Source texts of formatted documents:
────
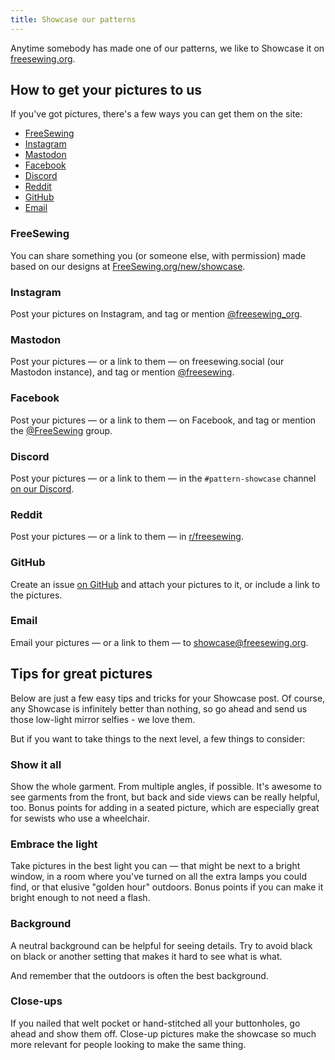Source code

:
 ```yaml
---
title: Showcase our patterns
---
```


Anytime somebody has made one of our patterns, we like to Showcase it on [freesewing.org](https://freesewing.org/showcase/).

## How to get your pictures to us

If you've got pictures, there's a few ways you can get them on the site:

- [FreeSewing](#freesewing)
- [Instagram](#instagram)
- [Mastodon](#mastodon)
- [Facebook](#facebook)
- [Discord](#discord)
- [Reddit](#reddit)
- [GitHub](#github)
- [Email](#email)

### FreeSewing

You can share something you (or someone else, with permission) made based on our designs at [FreeSewing.org/new/showcase](https://freesewing.org/new/showcase).

### Instagram

Post your pictures on Instagram, and tag or mention [@freesewing\_org](https://instagram.com/freesewing_org).

### Mastodon

Post your pictures — or a link to them — on freesewing.social (our Mastodon instance), and tag or mention [@freesewing](https://freesewing.social/@freesewing).

### Facebook

Post your pictures — or a link to them — on Facebook, and tag or mention the [@FreeSewing](https://www.facebook.com/groups/627769821272714/) group.

### Discord

Post your pictures — or a link to them — in the `#pattern-showcase` channel [on our Discord](https://discord.freesewing.org).

### Reddit

Post your pictures — or a link to them — in [r/freesewing](https://www.reddit.com/r/freesewing).

### GitHub

Create an issue [on GitHub](https://github.com/freesewing/freesewing/issues/new?assignees=&labels=:%2B1:+good+first+issue%2C+:camera_flash:+showcase%2C+:hugs:+community&template=04_showcase-template.yaml&title=%5Bshowcase%5D%3A+Found+a+great+project+to+showcase) and attach your pictures to it, or include a link to the pictures.

### Email

Email your pictures — or a link to them — to showcase@freesewing.org.

## Tips for great pictures

Below are just a few easy tips and tricks for your Showcase post.
Of course, any Showcase is infinitely better than nothing, so go ahead and send us those low-light mirror selfies - we love them.

But if you want to take things to the next level, a few things to consider:

### Show it all

Show the whole garment. From multiple angles, if possible.
It's awesome to see garments from the front, but back and side views can be really helpful, too.
Bonus points for adding in a seated picture, which are especially great for sewists who use a wheelchair.

### Embrace the light

Take pictures in the best light you can — that might be next to a bright window,
in a room where you've turned on all the extra lamps you could find,
or that elusive "golden hour" outdoors.
Bonus points if you can make it bright enough to not need a flash.

### Background

A neutral background can be helpful for seeing details.
Try to avoid black on black or another setting that makes it hard to see what is what.

And remember that the outdoors is often the best background.

### Close-ups

If you nailed that welt pocket or hand-stitched all your buttonholes, go ahead and show them off.
Close-up pictures make the showcase so much more relevant for people looking to make the same thing.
────
- Instructions for the task -
Exact copies of the line with "And remember that" and of every later line in the entries make up the whole answer.

- Task output -
And remember that the outdoors is often the best background.

### Close-ups

If you nailed that welt pocket or hand-stitched all your buttonholes, go ahead and show them off.
Close-up pictures make the showcase so much more relevant for people looking to make the same thing.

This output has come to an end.